Глава сорок седьмая
Двадцать шестая проба кольца.
Сокровище-путешественник
Пока фаворитка и Селим отдыхали после утомительного дня и ночи, Мангогул с удивлением обозревал великолепные апартаменты Киприи. Эта женщина, при помощи своего сокровища, приобрела состояние, которое можно было сравнить с богатством крупнейшего откупщика. Пройдя длинную анфиладу комнат, одна роскошнее другой, он вошел в салон, где в центре многочисленного круга гостей узнал хозяйку дома по неимоверному количеству безобразивших ее драгоценных камней и ее супруга – по добродушию, написанному у него на лице.
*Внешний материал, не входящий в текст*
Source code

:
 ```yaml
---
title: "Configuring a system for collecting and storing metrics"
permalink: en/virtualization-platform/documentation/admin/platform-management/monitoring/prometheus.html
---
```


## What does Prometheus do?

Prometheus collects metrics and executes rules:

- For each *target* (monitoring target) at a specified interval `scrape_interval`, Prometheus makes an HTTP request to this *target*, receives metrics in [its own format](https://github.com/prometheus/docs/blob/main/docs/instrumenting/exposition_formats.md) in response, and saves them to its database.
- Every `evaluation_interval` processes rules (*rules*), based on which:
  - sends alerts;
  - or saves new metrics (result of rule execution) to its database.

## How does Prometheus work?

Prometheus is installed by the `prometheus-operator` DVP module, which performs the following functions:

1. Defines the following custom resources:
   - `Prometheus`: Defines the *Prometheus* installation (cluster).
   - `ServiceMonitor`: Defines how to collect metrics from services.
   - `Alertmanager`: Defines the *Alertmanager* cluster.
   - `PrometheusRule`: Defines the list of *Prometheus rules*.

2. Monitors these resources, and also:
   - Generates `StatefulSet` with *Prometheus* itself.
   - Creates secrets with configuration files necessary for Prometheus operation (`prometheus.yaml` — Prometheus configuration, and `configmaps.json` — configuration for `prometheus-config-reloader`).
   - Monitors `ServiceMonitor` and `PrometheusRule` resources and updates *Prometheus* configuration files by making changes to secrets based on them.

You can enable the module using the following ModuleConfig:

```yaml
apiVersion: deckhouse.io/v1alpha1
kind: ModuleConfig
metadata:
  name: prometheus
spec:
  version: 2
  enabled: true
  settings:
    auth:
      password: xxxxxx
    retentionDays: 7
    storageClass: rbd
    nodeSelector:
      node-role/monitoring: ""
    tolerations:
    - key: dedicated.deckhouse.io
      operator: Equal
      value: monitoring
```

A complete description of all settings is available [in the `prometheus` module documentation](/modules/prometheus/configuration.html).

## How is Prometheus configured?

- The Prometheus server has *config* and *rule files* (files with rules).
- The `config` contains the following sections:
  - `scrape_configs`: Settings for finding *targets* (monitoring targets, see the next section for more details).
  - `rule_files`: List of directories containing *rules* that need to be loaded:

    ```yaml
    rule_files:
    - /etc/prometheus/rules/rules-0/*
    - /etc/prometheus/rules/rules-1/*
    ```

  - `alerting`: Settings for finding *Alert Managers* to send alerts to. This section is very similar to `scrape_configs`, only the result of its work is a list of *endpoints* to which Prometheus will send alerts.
Два аббата, остроумец и три академика Банзы окружали кресло Киприи, а в глубине зала порхали два петиметра и молодой судья, преисполненный важности, который оправлял свои манжеты, то и дело поправлял парик, ковырял в зубах и радовался, глядя в зеркало, что румяна хорошо держатся. За исключением этих трех мотыльков, вся остальная компания испытывала глубокое почтение перед величавой мумией, которая, раскинувшись в соблазнительной позе, зевала, говорила зевая, судила обо всем вкривь и вкось и никогда не встречала возражений.
«Как это ей удалось, – рассуждал сам с собой Мангогул, давно не говоривший в одиночестве и до смерти соскучившийся по такому занятию, – как ей удалось при таком жалком умишке и таком лице обесчестить человека знатного происхождения?»
Киприи хотелось, чтобы ее принимали за блондинку. Ее кожа, бледно-желтая, с красными прожилками, напоминала цветом пестрый тюльпан. У нее были большие близорукие глаза, короткая талия, длинный нос, тонкие губы, грубый овал лица, впалые щеки, узкий лоб, плоская грудь и костлявые руки. Этими чарами она околдовала своего мужа. Султан направил на нее перстень, и тотчас же услыхали тявканье. Все ошибочно подумали, что Киприя говорит по-прежнему ртом и собирается о чем-нибудь судить, но ее сокровище начало такими словами:
– История моих путешествий. Я родилось в Марокко в 17000000012 году и танцевало в оперном театре, когда содержавший меня Мегемет Трипатхуд был поставлен во главе посольства, которое наш могущественный государь отправил к французскому монарху. Я сопровождало его в этом путешествии. Чары француженок вскоре отняли у меня моего любовника. Я тоже не теряло даром времени. Придворные, жадные до новинок, захотели познакомиться с марокканкой, – так называли мою хозяйку. Она обошлась с ними весьма приветливо, и ее любезность принесла ей в какие-нибудь полгода драгоценностей на двадцать тысяч экю и такую же сумму чистоганом, а сверх того, меблированный особнячок. Но французы непостоянны, и скоро я вышло из моды. Мне не хотелось ездить по провинциям; великим талантам нужна большая арена, я решило покинуть Трипатхуд и наметило себе столицу другого королевства.
Проведя год в Мадриде и в Индии, я отправилось морем в Константинополь. Я не приняло обычаев народа, у которого сокровища сидят под замком, и быстро покинуло страну, где рисковало утратить свободу. Тем не менее, пришлось иметь дело с мусульманами, и я убедилось, что они хорошо отшлифовались благодаря сношениям с европейцами; я обнаружило у них легкость французов, пылкость англичан, силу германцев, стойкость испанцев и довольно сильный налет итальянской утонченности.
Одним словом, один ага стоит кардинала, четырех герцогов, лорда, трех испанских грандов и двух немецких графов, вместе взятых.
Из Константинополя я переехало, как вам известно, ко двору великого Эргебзеда, где я довершило образование самых галантных из наших придворных. А когда я оказалось уже никуда не годным, я подцепило вот эту фигуру, – заключило сокровище, показывая характерным для него жестом на супруга Киприи. Недурной финал!
Африканский автор заканчивает эту главу предупреждением дамам, которые пожелали бы, чтобы им перевели те места, где сокровище Киприи изъяснялось на иностранных языках.
«Я изменил бы долгу историка, – говорит он, – если бы опустил их; и нарушил бы почтение к прекрасному полу, если бы привел их в моем труде, не предупредив добродетельных дам, что у сокровища Киприи чрезвычайно испортился стиль во время путешествий и что его рассказы по своей вольности превосходят все произведения, которые им когда-либо случалось читать тайком».